» Problem statement
Find the string "Costa" in the material. Copy every line that has it.

------------

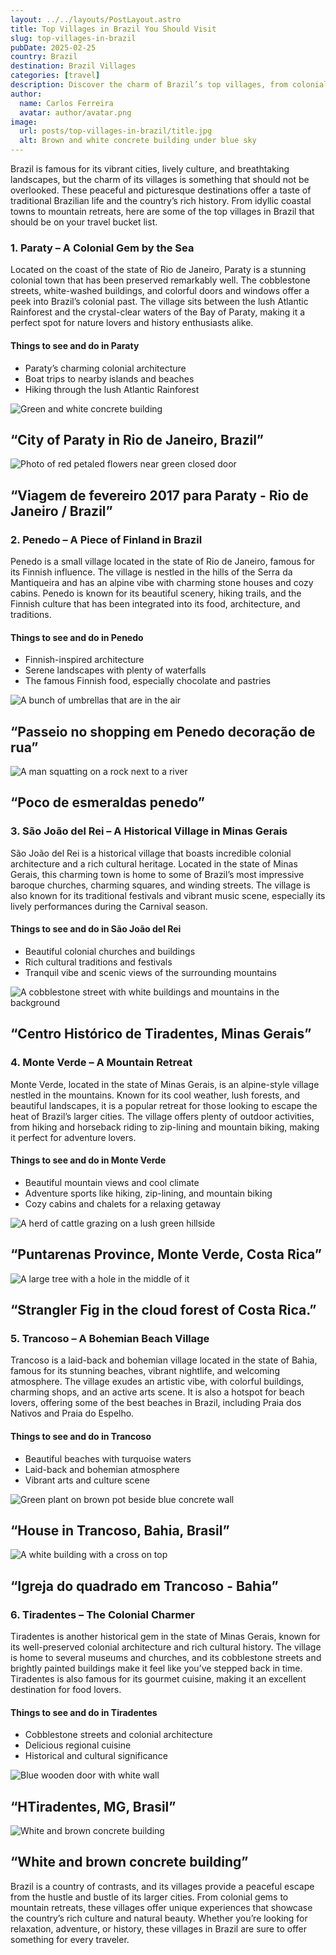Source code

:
 ```yaml
---
layout: ../../layouts/PostLayout.astro
title: Top Villages in Brazil You Should Visit
slug: top-villages-in-brazil
pubDate: 2025-02-25
country: Brazil
destination: Brazil Villages
categories: [travel]
description: Discover the charm of Brazil’s top villages, from colonial towns to stunning beach destinations. Explore Paraty, Penedo, and more.
author:
  name: Carlos Ferreira
  avatar: author/avatar.png
image:
  url: posts/top-villages-in-brazil/title.jpg
  alt: Brown and white concrete building under blue sky
---
```


<div class="md-space"></div>
<p class="md-paragraph">
    <span class="md-first-letter">B</span>razil is famous for its vibrant cities, lively culture, and breathtaking landscapes, but the charm of its villages is something that should not be overlooked. These peaceful and picturesque destinations offer a taste of traditional Brazilian life and the country’s rich history. From idyllic coastal towns to mountain retreats, here are some of the top villages in Brazil that should be on your travel bucket list.
</p>

<div class="md-space-xl"></div>
<h3 class="ui-post-title" id="typical-costs">1. Paraty – A Colonial Gem by the Sea</h3>
<p class="md-paragraph">Located on the coast of the state of Rio de Janeiro, Paraty is a stunning colonial town that has been preserved remarkably well. The cobblestone streets, white-washed buildings, and colorful doors and windows offer a peek into Brazil’s colonial past. The village sits between the lush Atlantic Rainforest and the crystal-clear waters of the Bay of Paraty, making it a perfect spot for nature lovers and history enthusiasts alike.</p>

<div class="md-space-xl"></div>
<h4 class="md-list-title" id="things-to-see">Things to see and do in Paraty</h4>
<div class="md-space-lg"></div>
<ul class="md-list col-1">
  <li class="md-list-item">Paraty’s charming colonial architecture</li>
  <li class="md-list-item">Boat trips to nearby islands and beaches</li>
  <li class="md-list-item">Hiking through the lush Atlantic Rainforest</li>
</ul>

<div class="md-images gap-lg">
  <div class="md-image">
      <img class="img h-100" src="/posts/top-villages-in-brazil/paraty-1.jpg" alt="Green and white concrete building">
      <h2 class="md-img-description">“City of Paraty in Rio de Janeiro, Brazil”</h2>
  </div>
  <div class="md-image">
      <img class="img h-100" src="/posts/top-villages-in-brazil/paraty-2.jpg" alt="Photo of red petaled flowers near green closed door">
      <h2 class="md-img-description">“Viagem de fevereiro 2017 para Paraty - Rio de Janeiro / Brazil”</h2>
  </div>
</div>

<div class="md-space-xl"></div>
<h3 class="ui-post-title" id="typical-costs">2. Penedo – A Piece of Finland in Brazil</h3>
<p class="md-paragraph">Penedo is a small village located in the state of Rio de Janeiro, famous for its Finnish influence. The village is nestled in the hills of the Serra da Mantiqueira and has an alpine vibe with charming stone houses and cozy cabins. Penedo is known for its beautiful scenery, hiking trails, and the Finnish culture that has been integrated into its food, architecture, and traditions.</p>

<div class="md-space-xl"></div>
<h4 class="md-list-title" id="things-to-see">Things to see and do in Penedo</h4>
<div class="md-space-lg"></div>
<ul class="md-list col-1">
  <li class="md-list-item">Finnish-inspired architecture</li>
  <li class="md-list-item">Serene landscapes with plenty of waterfalls</li>
  <li class="md-list-item">The famous Finnish food, especially chocolate and pastries</li>
</ul>

<div class="md-images gap-lg">
  <div class="md-image md">
      <img class="img h-100" src="/posts/top-villages-in-brazil/penedo-1.jpg" alt="A bunch of umbrellas that are in the air">
      <h2 class="md-img-description">“Passeio no shopping em Penedo decoração de rua”</h2>
  </div>
  <div class="md-image md">
      <img class="img h-100" src="/posts/top-villages-in-brazil/penedo-2.jpg" alt="A man squatting on a rock next to a river">
      <h2 class="md-img-description">“Poco de esmeraldas penedo”</h2>
  </div>
</div>

<div class="md-space-xl"></div>
<h3 class="ui-post-title" id="typical-costs">3. São João del Rei – A Historical Village in Minas Gerais</h3>
<p class="md-paragraph">São João del Rei is a historical village that boasts incredible colonial architecture and a rich cultural heritage. Located in the state of Minas Gerais, this charming town is home to some of Brazil’s most impressive baroque churches, charming squares, and winding streets. The village is also known for its traditional festivals and vibrant music scene, especially its lively performances during the Carnival season.</p>

<div class="md-space-xl"></div>
<h4 class="md-list-title" id="things-to-see">Things to see and do in São João del Rei</h4>
<div class="md-space-lg"></div>
<ul class="md-list col-1">
  <li class="md-list-item">Beautiful colonial churches and buildings</li>
  <li class="md-list-item">Rich cultural traditions and festivals</li>
  <li class="md-list-item">Tranquil vibe and scenic views of the surrounding mountains</li>
</ul>

<div class="md-space-xxl"></div>
<div class="md-image lg">
  <img class="img h-100" src="/posts/top-villages-in-brazil/minas-gerais.jpg" alt="A cobblestone street with white buildings and mountains in the background">
  <h2 class="md-img-description">“Centro Histórico de Tiradentes, Minas Gerais”</h2>
</div>

<div class="md-space-xl"></div>
<h3 class="ui-post-title" id="typical-costs">4. Monte Verde – A Mountain Retreat</h3>
<p class="md-paragraph">Monte Verde, located in the state of Minas Gerais, is an alpine-style village nestled in the mountains. Known for its cool weather, lush forests, and beautiful landscapes, it is a popular retreat for those looking to escape the heat of Brazil’s larger cities. The village offers plenty of outdoor activities, from hiking and horseback riding to zip-lining and mountain biking, making it perfect for adventure lovers.</p>

<div class="md-space-xl"></div>
<h4 class="md-list-title" id="things-to-see">Things to see and do in Monte Verde</h4>
<div class="md-space-lg"></div>
<ul class="md-list col-1">
  <li class="md-list-item">Beautiful mountain views and cool climate</li>
  <li class="md-list-item">Adventure sports like hiking, zip-lining, and mountain biking</li>
  <li class="md-list-item">Cozy cabins and chalets for a relaxing getaway</li>
</ul>

<div class="md-images gap-lg">
  <div class="md-image md">
      <img class="img h-100" src="/posts/top-villages-in-brazil/monte-verde-1.jpg" alt="A herd of cattle grazing on a lush green hillside">
      <h2 class="md-img-description">“Puntarenas Province, Monte Verde, Costa Rica”</h2>
  </div>
  <div class="md-image md">
      <img class="img h-100" src="/posts/top-villages-in-brazil/monte-verde-2.jpg" alt="A large tree with a hole in the middle of it">
      <h2 class="md-img-description">“Strangler Fig in the cloud forest of Costa Rica.”</h2>
  </div>
</div>

<div class="md-space-xl"></div>
<h3 class="ui-post-title" id="typical-costs">5. Trancoso – A Bohemian Beach Village</h3>
<p class="md-paragraph">Trancoso is a laid-back and bohemian village located in the state of Bahia, famous for its stunning beaches, vibrant nightlife, and welcoming atmosphere. The village exudes an artistic vibe, with colorful buildings, charming shops, and an active arts scene. It is also a hotspot for beach lovers, offering some of the best beaches in Brazil, including Praia dos Nativos and Praia do Espelho.</p>

<div class="md-space-xl"></div>
<h4 class="md-list-title" id="things-to-see">Things to see and do in Trancoso</h4>
<div class="md-space-lg"></div>
<ul class="md-list col-1">
  <li class="md-list-item">Beautiful beaches with turquoise waters</li>
  <li class="md-list-item">Laid-back and bohemian atmosphere</li>
  <li class="md-list-item">Vibrant arts and culture scene</li>
</ul>

<div class="md-images gap-lg gap-lg">
  <div class="md-image lg">
      <img class="img h-100" src="/posts/top-villages-in-brazil/trancoso-1.jpg" alt="Green plant on brown pot beside blue concrete wall">
      <h2 class="md-img-description">“House in Trancoso, Bahia, Brasil”</h2>
  </div>
  <div class="md-image lg">
      <img class="img h-100" src="/posts/top-villages-in-brazil/trancoso-2.jpg" alt="A white building with a cross on top">
      <h2 class="md-img-description">“Igreja do quadrado em Trancoso - Bahia”</h2>
  </div>
</div>

<div class="md-space-xl"></div>
<h3 class="ui-post-title" id="typical-costs">6. Tiradentes – The Colonial Charmer</h3>
<p class="md-paragraph">Tiradentes is another historical gem in the state of Minas Gerais, known for its well-preserved colonial architecture and rich cultural history. The village is home to several museums and churches, and its cobblestone streets and brightly painted buildings make it feel like you’ve stepped back in time. Tiradentes is also famous for its gourmet cuisine, making it an excellent destination for food lovers.</p>

<div class="md-space-xl"></div>
<h4 class="md-list-title" id="things-to-see">Things to see and do in Tiradentes</h4>
<div class="md-space-lg"></div>
<ul class="md-list col-1">
  <li class="md-list-item">Cobblestone streets and colonial architecture</li>
  <li class="md-list-item">Delicious regional cuisine</li>
  <li class="md-list-item">Historical and cultural significance</li>
</ul>

<div class="md-images gap-lg gap-lg">
  <div class="md-image lg">
      <img class="img h-100" src="/posts/top-villages-in-brazil/tiradentes-1.jpg" alt="Blue wooden door with white wall">
      <h2 class="md-img-description">“HTiradentes, MG, Brasil”</h2>
  </div>
  <div class="md-image lg">
      <img class="img h-100" src="/posts/top-villages-in-brazil/tiradentes-2.jpg" alt="White and brown concrete building">
      <h2 class="md-img-description">“White and brown concrete building”</h2>
  </div>
</div>

<p class="md-paragraph">Brazil is a country of contrasts, and its villages provide a peaceful escape from the hustle and bustle of its larger cities. From colonial gems to mountain retreats, these villages offer unique experiences that showcase the country’s rich culture and natural beauty. Whether you’re looking for relaxation, adventure, or history, these villages in Brazil are sure to offer something for every traveler.</p>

------------

» Answer section
      <h2 class="md-img-description">“Puntarenas Province, Monte Verde, Costa Rica”</h2>
      <h2 class="md-img-description">“Strangler Fig in the cloud forest of Costa Rica.”</h2>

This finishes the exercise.